== Required work ==
Of the lines listed below, return exactly those that run from the line containing "agregada pode trazer" through the line containing "para encontrar os", both included.

━━━━━━━━━━━━━━━━━━━━━━━━━━━━━━

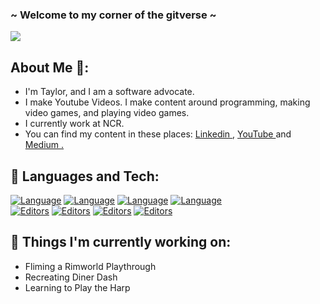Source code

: 

<!--
**Taylor-McNeil/Taylor-McNeil** is a ✨ _special_ ✨ repository because its `README.md` (this file) appears on your GitHub profile.

Here are some ideas to get you started:

- 🔭 I’m currently working on ...
- 🌱 I’m currently learning ...
- 👯 I’m looking to collaborate on ...
- 🤔 I’m looking for help with ...
- 💬 Ask me about ...
- 📫 How to reach me: ...
- 😄 Pronouns: ...
- ⚡ Fun fact: ...
-->
###  ~ Welcome to my corner of the gitverse ~
<img src= "https://media.giphy.com/media/3o72FfM5HJydzafgUE/giphy.gif">
<br>

## About Me 💬:

- I'm Taylor, and I am a software advocate. <br>
- I make Youtube Videos. I make content around programming, making video games, and playing video games. <br>
- I currently work at NCR. 
- You can find my content in these places: <a href="https://www.linkedin.com/in/taylormcneil/"> Linkedin </a>, <a href = "https://www.youtube.com/channel/UCwVF9sHbTX2wvaKsDfhDLtQ"> YouTube </a> and <a href="https://taylor-mcneil.medium.com/"> Medium .</a>


## 🔧 Languages and Tech:

[![Language](https://img.shields.io/badge/Language-Python-7ED957?style=for-the-badge&logo=Python&logoColor=ffffff)]()
[![Language](https://img.shields.io/badge/Language-Java-7ED957?style=for-the-badge&logo=Java)]()
[![Language](https://img.shields.io/badge/Language-JavaScript-7ED957?style=for-the-badge&logo=JavaScript&logoColor=ffffff)]()
[![Language](https://img.shields.io/badge/Language-CSharp-7ED957?style=for-the-badge&logo=C-Sharp)]() <br>
[![Editors](https://img.shields.io/badge/Editor-Unity-F6A40E?style=for-the-badge&logo=Unity)]()
[![Editors](https://img.shields.io/badge/Editor-VSCode-F6A40E?style=for-the-badge&logo=Visual-Studio-Code)]()
[![Editors](https://img.shields.io/badge/Editor-Pycharm-F6A40E?style=for-the-badge&logo=Pycharm)]()
[![Editors](https://img.shields.io/badge/Editor-Intellij-F6A40E?style=for-the-badge&logo=IntelliJ-IDEA)]()

## 🔭 Things I'm currently working on:
- Fliming a Rimworld Playthrough <br>
- Recreating Diner Dash 
- Learning to Play the Harp

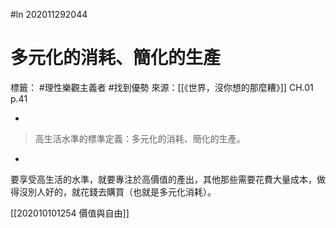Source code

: #ln 202011292044
# 多元化的消耗、簡化的生產
標籤： #理性樂觀主義者 #找到優勢 
來源：[[《世界，沒你想的那麼糟》]] CH.01 p.41

-

>高生活水準的標準定義：多元化的消耗、簡化的生產。

-

要享受高生活的水準，就要專注於高價值的產出，其他那些需要花費大量成本，做得沒別人好的，就花錢去購買（也就是多元化消耗）。

[[202010101254 價值與自由]]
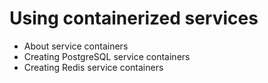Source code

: # Using containerized services
+ About service containers
+ Creating PostgreSQL service containers
+ Creating Redis service containers
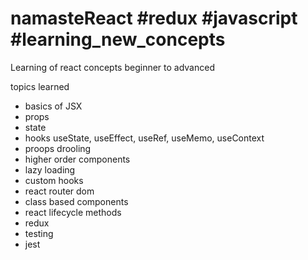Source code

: # namasteReact #redux #javascript #learning_new_concepts
Learning of react concepts beginner to advanced

topics learned 
- basics of JSX
- props
- state
- hooks useState, useEffect, useRef, useMemo, useContext
- proops drooling
- higher order components
- lazy loading
- custom hooks
- react router dom
- class based components
- react lifecycle methods
- redux
- testing
- jest
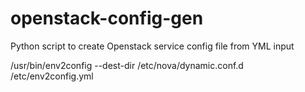 # openstack-config-gen
Python script to create Openstack service config file from YML input

/usr/bin/env2config --dest-dir /etc/nova/dynamic.conf.d /etc/env2config.yml
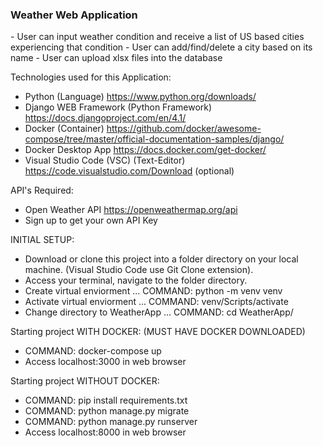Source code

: <h3>Weather Web Application</h3>
- User can input weather condition and receive a list of US based cities experiencing that condition
- User can add/find/delete a city based on its name
- User can upload xlsx files into the database

Technologies used for this Application:
- Python (Language) https://www.python.org/downloads/
- Django WEB Framework (Python Framework) https://docs.djangoproject.com/en/4.1/
- Docker (Container) https://github.com/docker/awesome-compose/tree/master/official-documentation-samples/django/
- Docker Desktop App https://docs.docker.com/get-docker/
- Visual Studio Code (VSC) (Text-Editor) https://code.visualstudio.com/Download (optional)

API's Required:
- Open Weather API https://openweathermap.org/api
- Sign up to get your own API Key

INITIAL SETUP:
- Download or clone this project into a folder directory on your local machine. (Visual Studio Code use Git Clone extension).
- Access your terminal, navigate to the folder directory.
- Create virtual enviorment  ...  COMMAND: python -m venv venv
- Activate virtual enviorment ... COMMAND: venv/Scripts/activate 
- Change directory to WeatherApp ... COMMAND: cd WeatherApp/

Starting project WITH DOCKER: (MUST HAVE DOCKER DOWNLOADED)
- COMMAND: docker-compose up
- Access localhost:3000 in web browser

Starting project WITHOUT DOCKER:
- COMMAND: pip install requirements.txt
- COMMAND: python manage.py migrate
- COMMAND: python manage.py runserver
- Access localhost:8000 in web browser
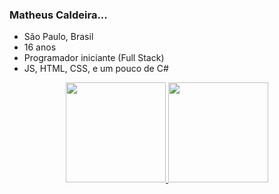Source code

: ### Matheus Caldeira...

- São Paulo, Brasil
- 16 anos 
- Programador iniciante (Full Stack)
- JS, HTML, CSS, e um pouco de C#

<div align="center">
  <a href="https://github.com/MatheusCaldeira1"/>
  <img height="160em" src="https://github-readme-stats.vercel.app/api?username=MatheusCaldeira1&show_icons=true&theme=dracula&include_all_commits=true&count_private=true%22/%3E" />
  <img height="160em" src="https://github-readme-stats.vercel.app/api/top-langs/?username=MatheusCaldeira1&layout=compact&langs_count=7&theme=dracula%22/%3E" />
</div>
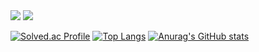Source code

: <img src="https://capsule-render.vercel.app/api?type=waving&color=B0BCE6&height=150&section=header" />
<img src="https://capsule-render.vercel.app/api?type=waving&color=B0BCE6&height=150&section=footer" />

[![Solved.ac Profile](http://mazassumnida.wtf/api/v2/generate_badge?boj=tndyd83)](https://solved.ac/tndyd83/)
[![Top Langs](https://github-readme-stats.vercel.app/api/top-langs/?username=chinoel)](https://github.com/anuraghazra/github-readme-stats)
[![Anurag's GitHub stats](https://github-readme-stats.vercel.app/api?username=chinoel)](https://github.com/anuraghazra/github-readme-stats)
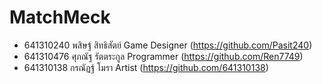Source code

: # MatchMeck


- 641310240 พสิษฐ์ สิทธิสัตย์ Game Designer (https://github.com/Pasit240)
- 641310476 ศุภณัฐ รัตตระกูล Programmer (https://github.com/Ren7749)
- 641310138 กรณัฏฐ์ โมรา Artist (https://github.com/641310138)
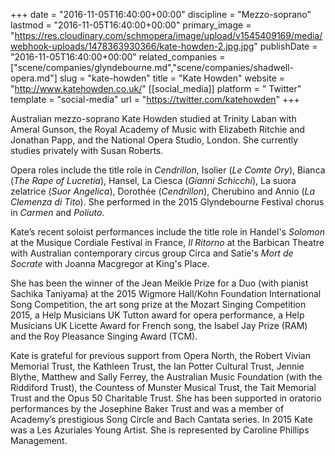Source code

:+++
date = "2016-11-05T16:40:00+00:00"
discipline = "Mezzo-soprano"
lastmod = "2016-11-05T16:40:00+00:00"
primary_image = "https://res.cloudinary.com/schmopera/image/upload/v1545409169/media/webhook-uploads/1478363930366/kate-howden-2.jpg.jpg"
publishDate = "2016-11-05T16:40:00+00:00"
related_companies = ["scene/companies/glyndebourne.md","scene/companies/shadwell-opera.md"]
slug = "kate-howden"
title = "Kate Howden"
website = "http://www.katehowden.co.uk/"
[[social_media]]
platform = " Twitter"
template = "social-media"
url = "https://twitter.com/katehowden"
+++

Australian mezzo-soprano Kate Howden studied at Trinity Laban with Ameral Gunson, the Royal Academy of Music with Elizabeth Ritchie and Jonathan Papp, and the National Opera Studio, London. She currently studies privately with Susan Roberts.

Opera roles include the title role in *Cendrillon*, Isolier (*Le Comte Ory*), Bianca (*The Rape of Lucretia*), Hansel, La Ciesca (*Gianni Schicchi*), La suora zelatrice (*Suor Angelica*), Dorothée (*Cendrillon*), Cherubino and Annio (*La Clemenza di Tito*). She performed in the 2015 Glyndebourne Festival chorus in *Carmen* and *Poliuto*.

Kate’s recent soloist performances include the title role in Handel's *Solomon* at the Musique Cordiale Festival in France, *Il Ritorno* at the Barbican Theatre with Australian contemporary circus group Circa and Satie's *Mort de Socrate* with Joanna Macgregor at King's Place.

She has been the winner of the Jean Meikle Prize for a Duo (with pianist Sachika Taniyama) at the 2015 Wigmore Hall/Kohn Foundation International Song Competition, the art song prize at the Mozart Singing Competition 2015, a Help Musicians UK Tutton award for opera performance, a Help Musicians UK Licette Award for French song, the Isabel Jay Prize (RAM) and the Roy Pleasance Singing Award (TCM).

Kate is grateful for previous support from Opera North, the Robert Vivian Memorial Trust, the Kathleen Trust, the Ian Potter Cultural Trust, Jennie Blythe, Matthew and Sally Ferrey, the Australian Music Foundation (with the Riddiford Trust), the Countess of Munster Musical Trust, the Tait Memorial Trust and the Opus 50 Charitable Trust. She has been supported in oratorio performances by the Josephine Baker Trust and was a member of Academy’s prestigious Song Circle and Bach Cantata series. In 2015 Kate was a Les Azuriales Young Artist. She is represented by Caroline Phillips Management.
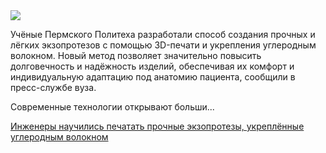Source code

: <!--2025-05-05 13:24:23-->
<div class="yb">
  <div class="rss habr"><img src="https://habrastorage.org/getpro/habr/upload_files/81b/b6c/3a8/81bb6c3a814cae621646173024e08bfc.jpg" /><p>Учёные Пермского Политеха разработали способ создания прочных и лёгких экзопротезов с помощью 3D-печати и укрепления углеродным волокном. Новый метод позволяет значительно повысить долговечность и надёжность изделий, обеспечивая их комфорт и индивидуальную адаптацию под анатомию пациента, сообщили в пресс-службе вуза.</p><p>Современные технологии открывают больши... <p class="titl"><a href="https://habr.com/ru/news/907060/?utm_source=habrahabr&utm_medium=rss&utm_campaign=907060">Инженеры научились печатать прочные экзопротезы, укреплённые углеродным волокном</a></p></div>
</div>
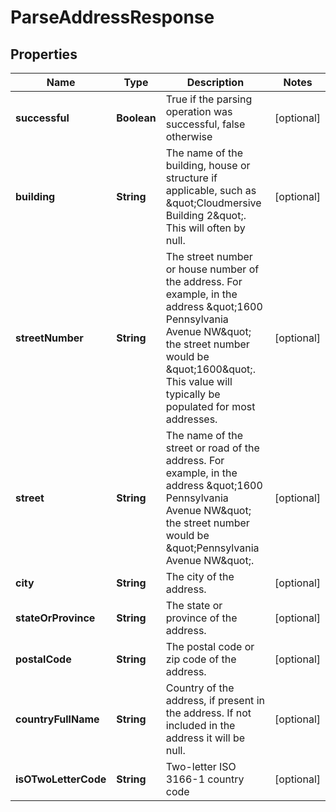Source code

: 
# ParseAddressResponse

## Properties
Name | Type | Description | Notes
------------ | ------------- | ------------- | -------------
**successful** | **Boolean** | True if the parsing operation was successful, false otherwise |  [optional]
**building** | **String** | The name of the building, house or structure if applicable, such as \&quot;Cloudmersive Building 2\&quot;.  This will often by null. |  [optional]
**streetNumber** | **String** | The street number or house number of the address.  For example, in the address \&quot;1600 Pennsylvania Avenue NW\&quot; the street number would be \&quot;1600\&quot;.  This value will typically be populated for most addresses. |  [optional]
**street** | **String** | The name of the street or road of the address.  For example, in the address \&quot;1600 Pennsylvania Avenue NW\&quot; the street number would be \&quot;Pennsylvania Avenue NW\&quot;. |  [optional]
**city** | **String** | The city of the address. |  [optional]
**stateOrProvince** | **String** | The state or province of the address. |  [optional]
**postalCode** | **String** | The postal code or zip code of the address. |  [optional]
**countryFullName** | **String** | Country of the address, if present in the address.  If not included in the address it will be null. |  [optional]
**isOTwoLetterCode** | **String** | Two-letter ISO 3166-1 country code |  [optional]



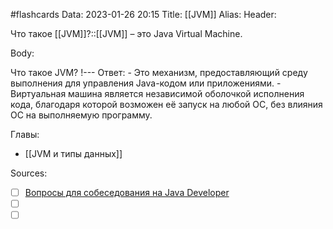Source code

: #flashcards
Data: 2023-01-26 20:15
Title: [[JVM]]
Alias:
Header:

Что такое [[JVM]]?::[[JVM]] – это Java Virtual Machine.
<!--SR:!2023-02-06,2,150-->






Body:

Что такое JVM?
!---
Ответ:
	- Это механизм, предоставляющий среду выполнения для управления Java-кодом или приложениями. 
	- Виртуальная машина является независимой оболочкой исполнения кода, благодаря которой возможен её запуск на любой ОС, без влияния ОС на выполняемую программу.
<!--SR:!2023-02-05,1,130-->




Главы:
- [[JVM и типы данных]]


Sources:
- [ ] [Вопросы для собеседования на Java Developer](https://github.com/enhorse/java-interview/blob/master/README.md#%D0%9E%D0%9E%D0%9F)
- [ ] []()
- [ ] []()
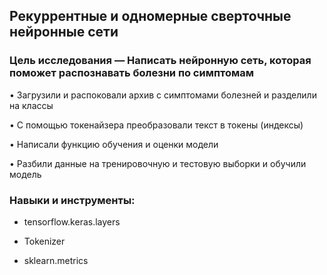 ## Рекуррентные и одномерные сверточные нейронные сети

### Цель исследования — Написать нейронную сеть, которая поможет распознавать болезни по симптомам

• Загрузили и распоковали архив с симптомами болезней и разделили на классы

• С помощью токенайзера преобразовали текст в токены (индексы)

• Написали функцию обучения и оценки модели

• Разбили данные на тренировочную и тестовую выборки и обучили модель 

### Навыки и инструменты:

- tensorflow.keras.layers

- Tokenizer

- sklearn.metrics


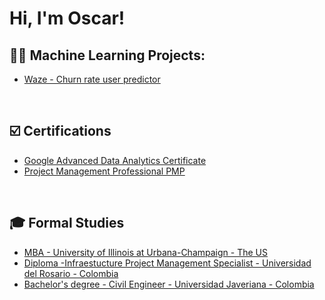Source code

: <h1>Hi, I'm Oscar!

<h2>👨‍💻 Machine Learning Projects:</h2>

  - [Waze - Churn rate user predictor](README.md)

<br />

<h2>☑️ Certifications </h2>

  - [Google Advanced Data Analytics Certificate](https://www.credly.com/badges/dffb0f1d-55d3-4eee-be73-c9c21c3011c9/linked_in_profile)
  - [Project Management Professional PMP](https://www.credly.com/badges/a2549d5b-023e-4c1f-8389-4ccd02fe4ab9/linked_in_profile)

<br />

<h2>🎓 Formal Studies</h2>

- [MBA - University of Illinois at Urbana-Champaign - The US](https://giesonline.illinois.edu/explore-programs/online-mba/curriculum)
- [Diploma -Infraestucture Project Management Specialist - Universidad del Rosario - Colombia](https://urosario.edu.co/especializacion-en-gerencia-de-proyectos-de-construccion-e-infraestructura)
- [Bachelor's degree - Civil Engineer - Universidad Javeriana - Colombia](https://www.javeriana.edu.co/carrera-ingenieria-civil?utm_source=Digital&utm_subsource=pauta&utm_medium=google&utm_campaign=ICIVL&gad_source=1&gad_campaignid=22243184849&gbraid=0AAAAABr532iuOMSLAVO5f7ufp_a3m7f4y&gclid=CjwKCAjw1dLDBhBoEiwAQNRiQb-N2sdW_H6Y_uxnmR9En_bWr2aSBTZK9XAgS4To02fwC4eb-r_dUhoCgesQAvD_BwE#plan-estudios)

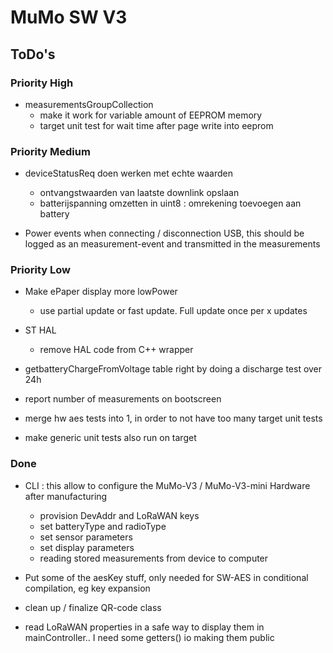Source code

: # MuMo SW V3
## ToDo's

### Priority High


* measurementsGroupCollection
  * make it work for variable amount of EEPROM memory
  * target unit test for wait time after page write into eeprom

### Priority Medium
* deviceStatusReq doen werken met echte waarden
  - ontvangstwaarden van laatste downlink opslaan
  - batterijspanning omzetten in uint8 : omrekening toevoegen aan battery

* Power events
when connecting / disconnection USB, this should be logged as an measurement-event and transmitted in the measurements


### Priority Low
* Make ePaper display more lowPower
  * use partial update or fast update. Full update once per x updates

* ST HAL
  * remove HAL code from C++ wrapper

* getbatteryChargeFromVoltage table right by doing a discharge test over 24h

* report number of measurements on bootscreen
* merge hw aes tests into 1, in order to not have too many target unit tests
* make generic unit tests also run on target

### Done

* CLI : this allow to configure the MuMo-V3 / MuMo-V3-mini Hardware after manufacturing
  * provision DevAddr and LoRaWAN keys
  * set batteryType and radioType
  * set sensor parameters
  * set display parameters
  * reading stored measurements from device to computer

* Put some of the aesKey stuff, only needed for SW-AES in conditional compilation, eg key expansion
* clean up / finalize QR-code class
* read LoRaWAN properties in a safe way to display them in mainController.. I need some getters() io making them public



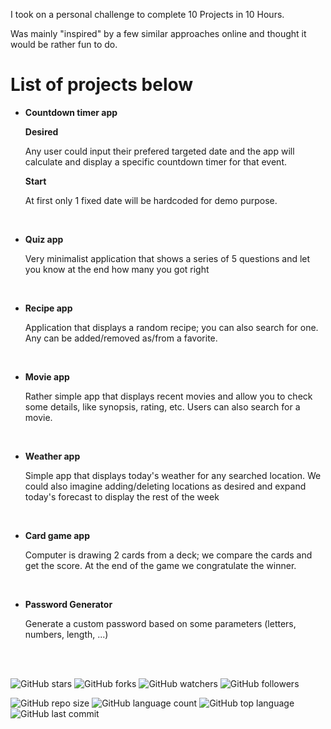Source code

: I took on a personal challenge to complete 10 Projects in 10 Hours.

Was mainly "inspired" by a few similar approaches online and thought it would be rather fun to do.

# List of projects below

* **Countdown timer app**

    **Desired**

    Any user could input their prefered targeted date and the app will calculate and display a specific countdown timer for that event.

    **Start**

    At first only 1 fixed date will be hardcoded for demo purpose.

<br>

* **Quiz app**

    Very minimalist application that shows a series of 5 questions and let you know at the end how many you got right

<br>

* **Recipe app**

    Application that displays a random recipe; you can also search for one.
    Any can be added/removed as/from a favorite.

<br>

* **Movie app**

    Rather simple app that displays recent movies and allow you to check some details, like synopsis, rating, etc.
    Users can also search for a movie.

<br>

* **Weather app**

    Simple app that displays today's weather for any searched location.
    We could also imagine adding/deleting locations as desired and expand today's forecast to display the rest of the week

<br>

* **Card game app**

    Computer is drawing 2 cards from a deck; we compare the cards and get the score.
    At the end of the game we congratulate the winner.

<br>

* **Password Generator**

    Generate a custom password based on some parameters (letters, numbers, length, ...)

<br>
<br>

![GitHub stars](https://img.shields.io/github/stars/romfrancois/10projects10hours?style=social)
![GitHub forks](https://img.shields.io/github/forks/romfrancois/10projects10hours?style=social)
![GitHub watchers](https://img.shields.io/github/watchers/romfrancois/10projects10hours?style=social)
![GitHub followers](https://img.shields.io/github/followers/romfrancois?style=social)

![GitHub repo size](https://img.shields.io/github/repo-size/romfrancois/10projects10hours?style=plastic)
![GitHub language count](https://img.shields.io/github/languages/count/romfrancois/10projects10hours?style=plastic)
![GitHub top language](https://img.shields.io/github/languages/top/romfrancois/10projects10hours?style=plastic)
![GitHub last commit](https://img.shields.io/github/last-commit/romfrancois/10projects10hours?color=red&style=plastic)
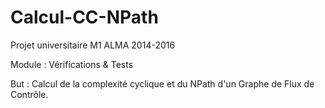 Calcul-CC-NPath
===============
Projet universitaire M1 ALMA 2014-2016

Module : Vérifications & Tests

But : Calcul de la complexité cyclique et du NPath d'un Graphe de Flux de Contrôle.
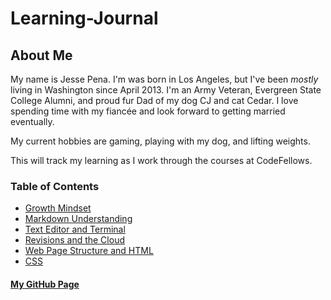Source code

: # Learning-Journal

## About Me
My name is Jesse Pena.  I'm was born in Los Angeles, but I've been *mostly* living in Washington since April 2013. I'm an Army Veteran, Evergreen State College Alumni, and proud fur Dad of my dog CJ and cat Cedar. I love spending time with my fiancée and look forward to getting married eventually.

My current hobbies are gaming, playing with my dog, and lifting weights.

This will track my learning as I work through the courses at CodeFellows.

### **Table of Contents**

* [Growth Mindset](https://jpchato.github.io/learning-journal/growthmindset)
* [Markdown Understanding](https://jpchato.github.io/learning-journal/markdown)
* [Text Editor and Terminal](https://jpchato.github.io/learning-journal/texteditor)
* [Revisions and the Cloud](https://jpchato.github.io/learning-journal/revisionsandthecloud)
* [Web Page Structure and HTML](https://jpchato.github.io/learning-journal/structurewebpageswithhtml)
* [CSS](https://jpchato.github.io/learning-journal/cssreading)
#### [My GitHub Page](https://github.com/jpchato)


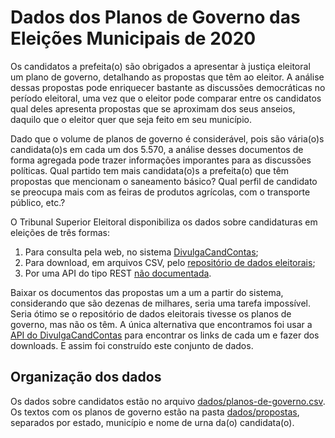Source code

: # Dados dos Planos de Governo das Eleições Municipais de 2020

Os candidatos a prefeita(o) são obrigados a apresentar à justiça eleitoral
um plano de governo, detalhando as propostas que têm ao eleitor. A análise
dessas propostas pode enriquecer bastante as discussões democráticas no
período eleitoral, uma vez que o eleitor pode comparar entre os candidatos
qual deles apresenta propostas que se aproximam dos seus anseios, daquilo
que o eleitor quer que seja feito em seu município.

Dado que o volume de planos de governo é considerável, pois são vária(o)s
candidata(o)s em cada um dos 5.570, a análise desses documentos de forma
agregada pode trazer informações imporantes para as discussões políticas.
Qual partido tem mais candidata(o)s a prefeita(o) que têm propostas que
mencionam o saneamento básico? Qual perfil de candidato se preocupa mais
com as feiras de produtos agrícolas, com o transporte público, etc.?

O Tribunal Superior Eleitoral disponibiliza os dados sobre candidaturas em
eleições de três formas:

1. Para consulta pela web, no sistema
   [DivulgaCandContas](https://divulgacandcontas.tse.jus.br/divulga/);
2. Para download, em arquivos CSV, pelo
   [repositório de dados eleitorais](https://www.tse.jus.br/eleicoes/estatisticas/repositorio-de-dados-eleitorais-1/repositorio-de-dados-eleitorais);
3. Por uma API do tipo REST
   [não documentada](https://github.com/augusto-herrmann/divulgacandcontas-doc).

Baixar os documentos das propostas um a um a partir do sistema, considerando
que são dezenas de milhares, seria uma tarefa impossível. Seria ótimo se
o repositório de dados eleitorais tivesse os planos de governo, mas não os
têm. A única alternativa que encontramos foi usar a
[API do DivulgaCandContas](https://github.com/augusto-herrmann/divulgacandcontas-doc)
para encontrar os links de cada um e fazer dos downloads. E assim foi
construído este conjunto de dados.

## Organização dos dados

Os dados sobre candidatos estão no arquivo
[dados/planos-de-governo.csv](dados/planos-de-governo.csv). Os textos com
os planos de governo estão na pasta [dados/propostas](dados/propostas),
separados por estado, município e nome de urna da(o) candidata(o).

━━━━━━━━━━━━━━━━━━━━━━━━━━━━━━

== Answer space ==
agregada pode trazer informações imporantes para as discussões políticas.
Qual partido tem mais candidata(o)s a prefeita(o) que têm propostas que
mencionam o saneamento básico? Qual perfil de candidato se preocupa mais
com as feiras de produtos agrícolas, com o transporte público, etc.?

O Tribunal Superior Eleitoral disponibiliza os dados sobre candidaturas em
eleições de três formas:

1. Para consulta pela web, no sistema
   [DivulgaCandContas](https://divulgacandcontas.tse.jus.br/divulga/);
2. Para download, em arquivos CSV, pelo
   [repositório de dados eleitorais](https://www.tse.jus.br/eleicoes/estatisticas/repositorio-de-dados-eleitorais-1/repositorio-de-dados-eleitorais);
3. Por uma API do tipo REST
   [não documentada](https://github.com/augusto-herrmann/divulgacandcontas-doc).

Baixar os documentos das propostas um a um a partir do sistema, considerando
que são dezenas de milhares, seria uma tarefa impossível. Seria ótimo se
o repositório de dados eleitorais tivesse os planos de governo, mas não os
têm. A única alternativa que encontramos foi usar a
[API do DivulgaCandContas](https://github.com/augusto-herrmann/divulgacandcontas-doc)
para encontrar os links de cada um e fazer dos downloads. E assim foi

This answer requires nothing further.